===== Source data =====

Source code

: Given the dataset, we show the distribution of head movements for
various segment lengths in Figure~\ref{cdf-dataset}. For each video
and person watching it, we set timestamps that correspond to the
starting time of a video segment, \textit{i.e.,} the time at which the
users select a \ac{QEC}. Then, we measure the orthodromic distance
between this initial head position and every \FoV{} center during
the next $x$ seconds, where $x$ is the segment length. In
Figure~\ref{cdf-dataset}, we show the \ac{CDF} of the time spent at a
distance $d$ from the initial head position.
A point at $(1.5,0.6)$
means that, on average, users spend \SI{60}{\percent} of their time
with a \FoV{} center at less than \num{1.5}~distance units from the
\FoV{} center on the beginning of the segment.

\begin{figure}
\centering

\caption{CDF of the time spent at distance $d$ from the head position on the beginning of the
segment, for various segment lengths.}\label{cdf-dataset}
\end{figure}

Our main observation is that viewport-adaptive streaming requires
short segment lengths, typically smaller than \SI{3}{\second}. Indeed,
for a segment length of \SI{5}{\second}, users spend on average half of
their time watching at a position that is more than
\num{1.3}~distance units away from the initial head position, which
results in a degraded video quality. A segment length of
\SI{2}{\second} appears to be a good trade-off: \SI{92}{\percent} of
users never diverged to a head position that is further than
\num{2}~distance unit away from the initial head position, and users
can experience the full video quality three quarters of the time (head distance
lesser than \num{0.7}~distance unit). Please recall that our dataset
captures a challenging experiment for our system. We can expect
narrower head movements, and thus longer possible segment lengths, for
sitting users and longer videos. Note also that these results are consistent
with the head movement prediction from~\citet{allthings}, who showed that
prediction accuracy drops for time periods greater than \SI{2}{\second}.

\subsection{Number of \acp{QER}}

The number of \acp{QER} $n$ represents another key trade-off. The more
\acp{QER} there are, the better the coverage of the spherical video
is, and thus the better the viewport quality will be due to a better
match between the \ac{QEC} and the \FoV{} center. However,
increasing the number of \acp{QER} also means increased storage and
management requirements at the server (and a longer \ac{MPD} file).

=====

Problem ▸ Starting from the line holding "between this initial", restate the remaining lines of the data word for word, including the last.

Solution ▸
between this initial head position and every \FoV{} center during
the next $x$ seconds, where $x$ is the segment length. In
Figure~\ref{cdf-dataset}, we show the \ac{CDF} of the time spent at a
distance $d$ from the initial head position.
A point at $(1.5,0.6)$
means that, on average, users spend \SI{60}{\percent} of their time
with a \FoV{} center at less than \num{1.5}~distance units from the
\FoV{} center on the beginning of the segment.

\begin{figure}
\centering

\caption{CDF of the time spent at distance $d$ from the head position on the beginning of the
segment, for various segment lengths.}\label{cdf-dataset}
\end{figure}

Our main observation is that viewport-adaptive streaming requires
short segment lengths, typically smaller than \SI{3}{\second}. Indeed,
for a segment length of \SI{5}{\second}, users spend on average half of
their time watching at a position that is more than
\num{1.3}~distance units away from the initial head position, which
results in a degraded video quality. A segment length of
\SI{2}{\second} appears to be a good trade-off: \SI{92}{\percent} of
users never diverged to a head position that is further than
\num{2}~distance unit away from the initial head position, and users
can experience the full video quality three quarters of the time (head distance
lesser than \num{0.7}~distance unit). Please recall that our dataset
captures a challenging experiment for our system. We can expect
narrower head movements, and thus longer possible segment lengths, for
sitting users and longer videos. Note also that these results are consistent
with the head movement prediction from~\citet{allthings}, who showed that
prediction accuracy drops for time periods greater than \SI{2}{\second}.

\subsection{Number of \acp{QER}}

The number of \acp{QER} $n$ represents another key trade-off. The more
\acp{QER} there are, the better the coverage of the spherical video
is, and thus the better the viewport quality will be due to a better
match between the \ac{QEC} and the \FoV{} center. However,
increasing the number of \acp{QER} also means increased storage and
management requirements at the server (and a longer \ac{MPD} file).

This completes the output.